Psychology / Mental Health

How Trauma Reshapes the Body — And How Healing Begins

Bessel van der Kolk, M.D.'s The Body Keeps the Score changes how we understand trauma forever.

By Bessel van der Kolk, M.D.June 7, 20204 min readOpen Edition →
How Trauma Reshapes the Body — And How Healing Begins
From the HLR/2020/06/07/121 edition.

To open How Trauma Reshapes the Body — And How Healing Begins is to step into a room that has been waiting for you — patient, lamplit, faintly humming with the day's last argument.

Bessel van der Kolk, M.D.'s The Body Keeps the Score changes how we understand trauma forever.

Plot, in the conventional sense, is almost beside the point. What propels the pages is closer to attention — the writer's, then ours — turning over the ordinary until it gives up its odd, persistent light.

What the Book Knows

There are passages in this book that ask to be read twice, not because they are difficult, but because the first reading is too occupied with surprise to register the music underneath.
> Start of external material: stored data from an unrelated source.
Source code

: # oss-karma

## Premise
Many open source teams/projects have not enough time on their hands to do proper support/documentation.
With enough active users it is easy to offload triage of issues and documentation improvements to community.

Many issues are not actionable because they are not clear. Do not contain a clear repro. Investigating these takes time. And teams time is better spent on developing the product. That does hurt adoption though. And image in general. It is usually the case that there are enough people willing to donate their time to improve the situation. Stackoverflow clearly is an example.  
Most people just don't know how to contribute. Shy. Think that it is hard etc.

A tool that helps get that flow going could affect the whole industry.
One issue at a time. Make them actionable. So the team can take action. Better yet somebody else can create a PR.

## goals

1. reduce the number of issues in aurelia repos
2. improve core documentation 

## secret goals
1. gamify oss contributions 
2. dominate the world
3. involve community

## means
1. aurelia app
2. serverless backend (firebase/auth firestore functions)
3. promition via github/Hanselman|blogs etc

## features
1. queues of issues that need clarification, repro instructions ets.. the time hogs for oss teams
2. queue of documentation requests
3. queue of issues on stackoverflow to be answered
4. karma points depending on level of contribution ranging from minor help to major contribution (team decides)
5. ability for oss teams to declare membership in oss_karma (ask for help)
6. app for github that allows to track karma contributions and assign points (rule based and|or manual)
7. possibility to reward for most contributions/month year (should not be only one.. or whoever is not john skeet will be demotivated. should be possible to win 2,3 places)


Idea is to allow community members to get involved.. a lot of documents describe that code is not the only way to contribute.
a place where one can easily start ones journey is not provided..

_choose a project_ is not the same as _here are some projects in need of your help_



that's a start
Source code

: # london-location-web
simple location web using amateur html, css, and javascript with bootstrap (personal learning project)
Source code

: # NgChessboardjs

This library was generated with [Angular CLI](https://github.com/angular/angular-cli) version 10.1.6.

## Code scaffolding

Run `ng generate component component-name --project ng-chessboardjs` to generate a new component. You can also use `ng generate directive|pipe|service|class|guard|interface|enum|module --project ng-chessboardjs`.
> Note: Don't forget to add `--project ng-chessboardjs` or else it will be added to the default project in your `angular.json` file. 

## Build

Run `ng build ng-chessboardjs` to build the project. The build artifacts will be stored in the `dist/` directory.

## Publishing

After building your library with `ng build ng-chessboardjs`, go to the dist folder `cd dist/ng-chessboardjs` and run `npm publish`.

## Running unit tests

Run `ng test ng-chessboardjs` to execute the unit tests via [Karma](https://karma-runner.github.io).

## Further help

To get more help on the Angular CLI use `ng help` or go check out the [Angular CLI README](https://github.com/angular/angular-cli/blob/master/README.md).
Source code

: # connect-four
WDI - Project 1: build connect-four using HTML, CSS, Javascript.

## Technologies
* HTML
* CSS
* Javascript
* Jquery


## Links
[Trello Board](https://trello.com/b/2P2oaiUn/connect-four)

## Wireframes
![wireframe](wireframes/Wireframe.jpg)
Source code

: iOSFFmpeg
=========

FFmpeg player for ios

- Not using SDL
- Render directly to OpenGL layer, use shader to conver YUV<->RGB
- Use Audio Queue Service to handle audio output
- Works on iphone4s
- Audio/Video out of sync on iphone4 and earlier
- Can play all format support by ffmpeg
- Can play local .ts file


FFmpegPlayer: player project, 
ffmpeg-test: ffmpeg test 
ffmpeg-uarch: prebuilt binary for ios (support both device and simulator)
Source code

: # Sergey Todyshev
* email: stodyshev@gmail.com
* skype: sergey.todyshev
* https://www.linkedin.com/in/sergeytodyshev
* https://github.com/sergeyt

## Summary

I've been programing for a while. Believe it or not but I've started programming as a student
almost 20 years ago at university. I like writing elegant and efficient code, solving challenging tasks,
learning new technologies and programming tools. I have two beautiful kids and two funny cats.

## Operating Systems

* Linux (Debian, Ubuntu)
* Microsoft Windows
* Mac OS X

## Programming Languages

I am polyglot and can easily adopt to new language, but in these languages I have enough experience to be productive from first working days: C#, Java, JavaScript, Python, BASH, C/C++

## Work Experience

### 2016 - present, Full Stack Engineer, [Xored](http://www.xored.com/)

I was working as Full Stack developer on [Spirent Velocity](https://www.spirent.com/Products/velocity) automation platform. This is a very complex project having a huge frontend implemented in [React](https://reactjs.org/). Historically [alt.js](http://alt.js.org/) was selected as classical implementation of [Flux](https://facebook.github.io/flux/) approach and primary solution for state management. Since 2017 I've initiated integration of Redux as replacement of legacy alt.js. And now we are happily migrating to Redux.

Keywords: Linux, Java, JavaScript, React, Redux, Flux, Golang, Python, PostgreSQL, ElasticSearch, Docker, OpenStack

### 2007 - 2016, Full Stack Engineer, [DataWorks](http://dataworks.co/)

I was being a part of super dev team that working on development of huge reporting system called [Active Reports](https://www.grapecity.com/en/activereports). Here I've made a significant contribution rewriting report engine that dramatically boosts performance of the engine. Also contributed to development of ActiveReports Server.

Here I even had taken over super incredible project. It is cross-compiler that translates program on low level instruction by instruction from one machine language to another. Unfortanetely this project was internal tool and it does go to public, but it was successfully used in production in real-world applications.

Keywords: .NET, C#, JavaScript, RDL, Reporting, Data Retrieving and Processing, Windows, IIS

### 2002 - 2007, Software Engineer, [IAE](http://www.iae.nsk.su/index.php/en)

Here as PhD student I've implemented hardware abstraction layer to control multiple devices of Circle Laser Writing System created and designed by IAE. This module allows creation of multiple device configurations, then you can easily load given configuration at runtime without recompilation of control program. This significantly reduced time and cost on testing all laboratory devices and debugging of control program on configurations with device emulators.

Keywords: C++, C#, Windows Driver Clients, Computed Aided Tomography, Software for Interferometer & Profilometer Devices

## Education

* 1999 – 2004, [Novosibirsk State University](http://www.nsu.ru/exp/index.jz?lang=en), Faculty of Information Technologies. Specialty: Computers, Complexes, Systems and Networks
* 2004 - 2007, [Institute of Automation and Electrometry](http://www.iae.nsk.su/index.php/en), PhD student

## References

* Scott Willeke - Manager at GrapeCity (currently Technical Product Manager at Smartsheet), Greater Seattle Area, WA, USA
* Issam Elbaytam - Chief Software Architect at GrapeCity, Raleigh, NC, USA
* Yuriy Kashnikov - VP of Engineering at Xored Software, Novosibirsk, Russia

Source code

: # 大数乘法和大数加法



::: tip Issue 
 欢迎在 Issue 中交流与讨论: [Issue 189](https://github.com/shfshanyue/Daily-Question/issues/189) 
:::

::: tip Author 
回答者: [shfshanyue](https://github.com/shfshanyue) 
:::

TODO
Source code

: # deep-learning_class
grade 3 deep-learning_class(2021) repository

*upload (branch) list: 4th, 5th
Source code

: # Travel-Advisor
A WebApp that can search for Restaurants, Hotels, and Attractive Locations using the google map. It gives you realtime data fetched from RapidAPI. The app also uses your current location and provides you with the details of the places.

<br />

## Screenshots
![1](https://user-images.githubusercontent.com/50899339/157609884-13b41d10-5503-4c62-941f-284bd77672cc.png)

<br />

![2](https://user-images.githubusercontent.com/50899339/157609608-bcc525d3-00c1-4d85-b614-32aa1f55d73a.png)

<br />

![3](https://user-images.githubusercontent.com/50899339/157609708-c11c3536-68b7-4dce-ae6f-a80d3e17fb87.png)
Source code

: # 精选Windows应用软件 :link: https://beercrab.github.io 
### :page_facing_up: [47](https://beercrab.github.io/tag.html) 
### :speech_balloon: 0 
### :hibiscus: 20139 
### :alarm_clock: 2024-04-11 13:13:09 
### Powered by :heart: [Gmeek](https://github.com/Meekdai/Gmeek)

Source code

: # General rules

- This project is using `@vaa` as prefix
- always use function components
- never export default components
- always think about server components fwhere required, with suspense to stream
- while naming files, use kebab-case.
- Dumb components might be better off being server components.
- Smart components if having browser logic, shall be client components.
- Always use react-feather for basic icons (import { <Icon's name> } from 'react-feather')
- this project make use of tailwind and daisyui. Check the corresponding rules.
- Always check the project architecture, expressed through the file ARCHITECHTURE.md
What looks at first like restraint is, on closer reading, a kind of generosity.

Character, here, is not announced; it accumulates. We learn who these people are the way we learn it of our neighbours: through small refusals, half-finished meals, the books left face-down on a kitchen chair.

The dialogue is doing several jobs at once. It tells us where we are. It tells us who is listening. And, more rarely, it tells us what the silence between two people actually costs.

A Question of Form

There are passages in this book that ask to be read twice, not because they are difficult, but because the first reading is too occupied with surprise to register the music underneath.

What lingers, after the last page, is not a verdict but a temperature. How Trauma Reshapes the Body — And How Healing Begins leaves the room a few degrees warmer, a few degrees more honest.